Finding information related to Egypt’s Ministry of Agriculture and Land Reclamation (“The Ministry”) in the public domain is a tough task. Its website is available for view, albeit only the Arabic site works, and it is most reliably accessed through an Egyptian IP address. Western institutions enquiring into Egypt’s agricultural sector will no doubt view this as an automatic warning sign, and its limited presence in open sources paints a poor picture of its governance structure.

That said, Egypts private and public sector in general do not view disclosure as a key responsibility, and a lack of transparency is all too common a feature of business in Egypt. Such levels of opacity only make it more difficult to understand an important branch of the government, and one that has already gained a particularly weak governance record over the past seven years.

Laws and Regulations
Generally speaking, there is a lack of legislation regulating Egypt’s agriculture sector, which bodes poorly for confidence in the sector. According to Law No. 15 of 1963, foreign ownership of agricultural land in Egypt is prohibited and must be confiscated by Egyptian authorities in the event that foreigners inherit land.
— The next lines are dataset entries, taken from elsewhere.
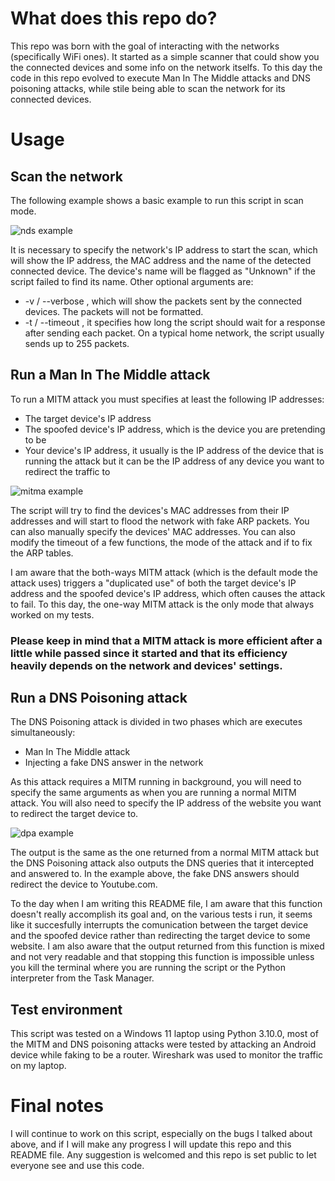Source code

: # What does this repo do? 
This repo was born with the goal of interacting with the networks (specifically WiFi ones). It started as a simple scanner that could show you the connected devices and some info on the network itselfs. 
To this day the code in this repo evolved to execute Man In The Middle attacks and DNS poisoning attacks, while stile being able to scan the network for its connected devices.

# Usage

## Scan the network
The following example shows a basic example to run this script in scan mode.

![nds example](https://github.com/user-attachments/assets/ec87da22-f4be-4251-a250-6954e458d3c0)

It is necessary to specify the network's IP address to start the scan, which will show the IP address, the MAC address and the name of the detected connected device. The device's name will be flagged as "Unknown" if the script failed to find its name.
Other optional arguments are: 
* -v / --verbose , which will show the packets sent by the connected devices. The packets will not be formatted.
* -t / --timeout , it specifies how long the script should wait for a response after sending each packet. On a typical home network, the script usually sends up to 255 packets.

## Run a Man In The Middle attack
To run a MITM attack you must specifies at least the following IP addresses:
* The target device's IP address
* The spoofed device's IP address, which is the device you are pretending to be
* Your device's IP address, it usually is the IP address of the device that is running the attack but it can be the IP address of any device you want to redirect the traffic to
  
![mitma example](https://github.com/user-attachments/assets/1363dddc-bbd4-419b-af18-b1dd4ab4b421)

The script will try to find the devices's MAC addresses from their IP addresses and will start to flood the network with fake ARP packets.
You can also manually specify the devices' MAC addresses. You can also modify the timeout of a few functions, the mode of the attack and if to fix the ARP tables.

I am aware that the both-ways MITM attack (which is the default mode the attack uses) triggers a "duplicated use" of both the target device's IP address and the spoofed device's IP address, which often causes the attack to fail. To this day, the one-way MITM attack is the only mode that always worked on my tests.
### Please keep in mind that a MITM attack is more efficient after a little while passed since it started and that its efficiency heavily depends on the network and devices' settings.

## Run a DNS Poisoning attack
The DNS Poisoning attack is divided in two phases which are executes simultaneously:
* Man In The Middle attack
* Injecting a fake DNS answer in the network

As this attack requires a MITM running in background, you will need to specify the same arguments as when you are running a normal MITM attack. You will also need to specify the IP address of the website you want to redirect the target device to.

![dpa example](https://github.com/user-attachments/assets/e8815d55-c4a0-483b-b466-8562f404a8c0)

The output is the same as the one returned from a normal MITM attack but the DNS Poisoning attack also outputs the DNS queries that it intercepted and answered to. In the example above, the fake DNS answers should redirect the device to Youtube.com.

To the day when I am writing this README file, I am aware that this function doesn't really accomplish its goal and, on the various tests i run, it seems like it succesfully interrupts the comunication between the target device and the spoofed device rather than redirecting the target device to some website. I am also aware that the output returned from this function is mixed and not very readable and that stopping this function is impossible unless you kill the terminal where you are running the script or the Python interpreter from the Task Manager.

## Test environment
This script was tested on a Windows 11 laptop using Python 3.10.0, most of the MITM and DNS poisoning attacks were tested by attacking an Android device while faking to be a router. Wireshark was used to monitor the traffic on my laptop.

# Final notes
I will continue to work on this script, especially on the bugs I talked about above, and if I will make any progress I will update this repo and this README file. 
Any suggestion is welcomed and this repo is set public to let everyone see and use this code.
Ownership of desert lands is equally restrictive and extends only to Egyptian citizens and companies that are 51% owned by Egyptians, placing significant barriers in the way of acquiring land outright.

In addition, Partnerships are permitted to own 10,000 feddans of land and joint stock companies are permitted to own 50,000 feddans. The way that land is acquired by foreign parties in certain areas is confined to the agreement of long term ‘usufruct rights’ with government officials, showing that deals are bilateral and more ad hoc in nature. This entails that foreign actors merely rent and exploit the land, which is reserved for local actors granted access by the state.

Sector Dynamics
In terms of sector dynamics, Egypt’s agricultural sector was opened up over the course of the late 1980s and early 1990s – a dynamic that well-resourced investors wasted no time in tapping up. Influence acquired under the patronage of Hosny Mubarak still resonates today, and these actors are now focused on building cordial relations with the new government headed by Abdel Fattah El Sisi.

Of course, another feature of the sector’s liberalisation has been participation from wealthy foreign investors from the Arab World, with those in the Gulf particularly present in the food and vegetable component of agricultural affairs. This goes to show that a small pool of external investors have managed to navigate the sector, despite protectionist measures aimed at handing the advantage to indigenous businessmen.

External capital is viewed as a welcome injection into an economy which is still to experience genuine prosperity under Sisi. Foreign participation derives predominantly from players in Kuwait, Saudi, and the UAE, with major Western players still reluctant to commit. International confidence in the sector may be low, and the adequate legal parameters needed to entice investors into the market do not exist.

New Risks
Although deals put in place by businessmen and ministers from Mubarak’s reign still exist, they now face uncertainty in the post 2014 era. Indeed, many investors now find themselves traversing an environment constructed around new access points to the government, and the  assurances granted by Gamal Mubarak’s circle of technocrats do not necessarily hold as much sway as Sahar Nasr and Tarek Kabil, who now pull major strings within the government.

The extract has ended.